**TASK TO CARRY OUT**
The lines needed are those from the start of the records through the line holding "- 3 matches per day", each copied exactly.

**RECORD EXCERPTS**
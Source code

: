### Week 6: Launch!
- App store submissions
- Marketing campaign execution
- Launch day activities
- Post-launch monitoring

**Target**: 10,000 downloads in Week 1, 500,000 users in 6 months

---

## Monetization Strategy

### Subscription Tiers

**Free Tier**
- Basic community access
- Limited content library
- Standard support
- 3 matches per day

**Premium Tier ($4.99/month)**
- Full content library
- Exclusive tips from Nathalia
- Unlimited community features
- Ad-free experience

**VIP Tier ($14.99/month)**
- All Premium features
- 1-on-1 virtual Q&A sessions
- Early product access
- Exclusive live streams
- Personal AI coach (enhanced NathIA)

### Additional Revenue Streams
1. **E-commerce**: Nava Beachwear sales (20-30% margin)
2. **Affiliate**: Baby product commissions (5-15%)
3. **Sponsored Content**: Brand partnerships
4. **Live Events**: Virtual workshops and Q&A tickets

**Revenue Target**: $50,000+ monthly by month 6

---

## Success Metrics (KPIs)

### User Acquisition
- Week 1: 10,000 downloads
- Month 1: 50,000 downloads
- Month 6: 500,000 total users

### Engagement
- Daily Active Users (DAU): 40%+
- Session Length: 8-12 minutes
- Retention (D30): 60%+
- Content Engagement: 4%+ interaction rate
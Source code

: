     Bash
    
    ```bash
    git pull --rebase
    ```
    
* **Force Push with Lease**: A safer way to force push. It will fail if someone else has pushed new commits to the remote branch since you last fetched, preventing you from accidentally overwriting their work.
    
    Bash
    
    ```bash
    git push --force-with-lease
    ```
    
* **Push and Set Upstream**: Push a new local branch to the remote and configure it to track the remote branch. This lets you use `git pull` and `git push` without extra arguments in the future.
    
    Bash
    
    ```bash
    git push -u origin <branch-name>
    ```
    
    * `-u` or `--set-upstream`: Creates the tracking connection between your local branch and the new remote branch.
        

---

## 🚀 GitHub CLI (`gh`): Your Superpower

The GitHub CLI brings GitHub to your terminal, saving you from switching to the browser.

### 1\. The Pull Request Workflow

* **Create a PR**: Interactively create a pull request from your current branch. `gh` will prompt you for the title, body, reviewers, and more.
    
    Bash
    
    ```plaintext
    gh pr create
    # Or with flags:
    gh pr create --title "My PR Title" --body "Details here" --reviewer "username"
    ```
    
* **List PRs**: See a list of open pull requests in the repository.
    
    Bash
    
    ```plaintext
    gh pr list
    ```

**TASK SOLUTION**
Source code

:### Week 6: Launch!
- App store submissions
- Marketing campaign execution
- Launch day activities
- Post-launch monitoring

**Target**: 10,000 downloads in Week 1, 500,000 users in 6 months

---

## Monetization Strategy

### Subscription Tiers

**Free Tier**
- Basic community access
- Limited content library
- Standard support
- 3 matches per day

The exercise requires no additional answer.